Sources: The McGovern Institute at MIT, February 7, 2007; and various other websites
______________________
* The term Wetware is used to describe the integration of the concepts of the physical construct known as the central nervous system (CNS) and the mental construct known as the human mind. It is a two part abstraction drawn from the computer related idea of hardware or software.
The first abstraction solely concerns the bioelectric and biochemical properties of the CNS, specifically the brain. If the impulses traveling the various neurons are analogized as software, then the physical neurons would be the hardware. The amalgamated interaction of the software and hardware manifest through continuously changing physical connections, and chemical and electrical influences spreading across wide spectrums of supposedly unrelated areas. This interaction requires a new term that exceeds the definition of those individual terms.
The second abstraction is relegated to a higher conceptual level. If the human mind is analogized as software, then the first abstraction described above is the hardware. The process by which the mind and brain interact to produce the collection of experiences that we define as self-awareness is still seriously in question. Importantly, the intricate interaction between physical and mental realms is observable in many instances. The combination of these concepts are expressed in the term wetware.
-------------------------------------------------
Note: Will Evans is a software information architect for a risk modeling software company in Boston. Previously he was the information architect responsible for designing the Gather user experience. He has published articles about Information Architecture, User Experience, and Interaction Design. He has taught User Centered Design and Building Usable Enterprise Architectures to both small and large corporate audiences.
He enjoys publishing his musings, ideas, poetry and pre-Simulationist and post-modern critiques of modern culture and aesthetics. He drinks way to much coffee and needs more sleep but is really trying to change that.


Comments: 4
So, whereas before it was originally from "software" to imitation of neural nets and weak CGI by way of reverse engineering, the new computer scientists with faster computers, models based on actual intelligent adaptations of neural nets and the latest neuroanatomy can now go the other direction as Evans suggested in his cogent title, "from Wetware to Hardware."
The implications of these new models and capacities to "map" the world as the brain does not only by calculating in the same way neurons process visual input, but "adding feedback from the cognitive centers", with rules based on semantic context processing, are enormous, and Will has drawn them out for us: " automobile driver's assistance, visual search engines, biomedical imaging analysis or robots with realistic vision. It also have many potential applications for neuroscientists, to design augmented sensory prostheses for example. And the researchers are thinking about a commercial implementation of their technology."
I can see how this information can be used as well in sim world simulation, in routing encounters between individuals in imaginary space, for instance.

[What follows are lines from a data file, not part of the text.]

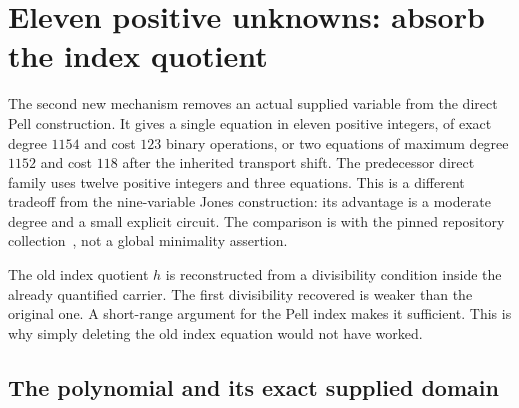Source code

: \section{Eleven positive unknowns: absorb the index quotient}
\label{sec:eleven}

The second new mechanism removes an actual supplied variable from the direct
Pell construction. It gives a single equation in eleven positive integers,
of exact degree $1154$ and cost $123$ binary operations, or two equations of
maximum degree $1152$ and cost $118$ after the inherited transport shift.
The predecessor direct family uses twelve positive integers and three
equations. This is a different tradeoff from the nine-variable Jones
construction: its advantage is a moderate degree and a small explicit circuit.
The comparison is with the pinned repository collection~\cite{repo}, not a
global minimality assertion.

The old index quotient $h$ is reconstructed from a divisibility condition
inside the already quantified carrier. The first divisibility recovered is
weaker than the original one. A short-range argument for the Pell index makes
it sufficient. This is why simply deleting the old index equation would not
have worked.

\subsection{The polynomial and its exact supplied domain}

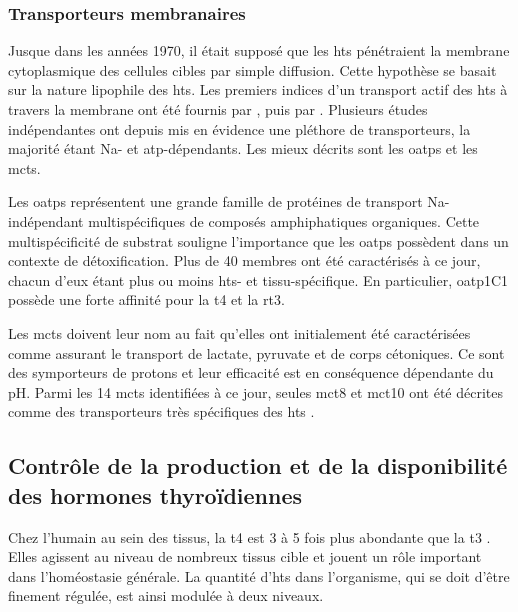 \documentclass[../main.tex]{subfiles}
\begin{document}
		\subsubsection{Transporteurs membranaires}
			Jusque dans les années 1970, il était supposé que les \glspl{ht} pénétraient la membrane cytoplasmique des cellules cibles par simple diffusion. Cette hypothèse se basait sur la nature lipophile des \glspl{ht}.
			Les premiers indices d'un transport actif des \glspl{ht} à travers la membrane ont été fournis par \citet{Christensen1954}, puis par \citet{Rao1976}. Plusieurs études indépendantes ont depuis mis en évidence une pléthore de transporteurs, la majorité étant \gls{Na}- et \gls{atp}-dépendants. Les mieux décrits sont les \glspl{oatp} et les \glspl{mct}.
			\par
			Les \glspl{oatp} représentent une grande famille de protéines de transport \gls{Na}-indépendant multispécifiques de composés amphiphatiques organiques.
			Cette multispécificité de substrat souligne l'importance que les \glspl{oatp} possèdent dans un contexte de détoxification.
			Plus de 40 membres ont été caractérisés à ce jour, chacun d'eux étant plus ou moins \glspl{ht}- et tissu-spécifique.
			En particulier, \gls{oatp}1C1 possède une forte affinité pour la \gls{t4} et la \gls{rt3}.
			\par
			Les \glspl{mct} doivent leur nom au fait qu'elles ont initialement été caractérisées comme assurant le transport de lactate, pyruvate et de corps cétoniques.
			Ce sont des symporteurs de protons et leur efficacité est en conséquence dépendante du pH.
			Parmi les 14 \glspl{mct} identifiées à ce jour, seules \gls{mct}8 et \gls{mct}10 ont été décrites comme des transporteurs très spécifiques des \glspl{ht} \citep{Friesema2003,Friesema2008}.


	\subsection{Contrôle de la production et de la disponibilité des hormones thyroïdiennes}\label{subsec:th-prod-control}
		Chez l'humain au sein des tissus, la \gls{t4} est 3 à 5 fois plus abondante que la \gls{t3} \citep{Laurberg1984}. Elles agissent au niveau de nombreux tissus cible et jouent un rôle important dans l'homéostasie générale.
		La quantité d'\glspl{ht} dans l'organisme, qui se doit d'être finement régulée, est ainsi modulée à deux niveaux.
\end{document}
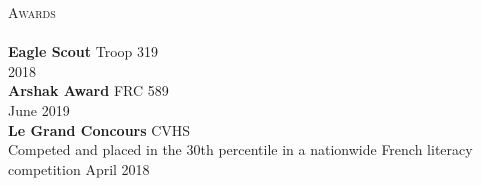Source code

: \documentclass[a4paper]{article}
\newcommand{\lineunder} {
    \vspace*{-8pt} \\
    \hspace*{-18pt} \hrulefill \\
}
\newcommand{\header} [1] {
    {\hspace*{-18pt}\vspace*{6pt} \textsc{#1}}
    \vspace*{-6pt} \lineunder
}
\begin{document}
\header{Awards}
\textbf{Eagle Scout} \hfill Troop 319\\
\hfill 2018\\
\vspace*{2mm}
\textbf{Arshak Award} \hfill FRC 589\\
\hfill June 2019\\
\vspace*{2mm}
\textbf{Le Grand Concours} \hfill CVHS\\
Competed and placed in the 30th percentile in a nationwide French literacy competition \hfill April 2018\\
\vspace*{2mm}

\
\end{document}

I am brainstorming right now to try to imagine its application in the arts.
Above all, it shows the soundness of the pre-Sim view that Will Evans and I and a few others hold that we must examine this new use of environmental intelligence and recognition by machines that are being trained to simulate neural functioning as urgent issues in talking about what is today's "reality". What reality does this imply in a world where our own modalities of sensing it are being 'encoded' into the surround? What that means to our representation of it in the future?
What possible windows of human/machine interface will be opened, and more ominously, what possible gates can be erected against the individual in the name of faceless security?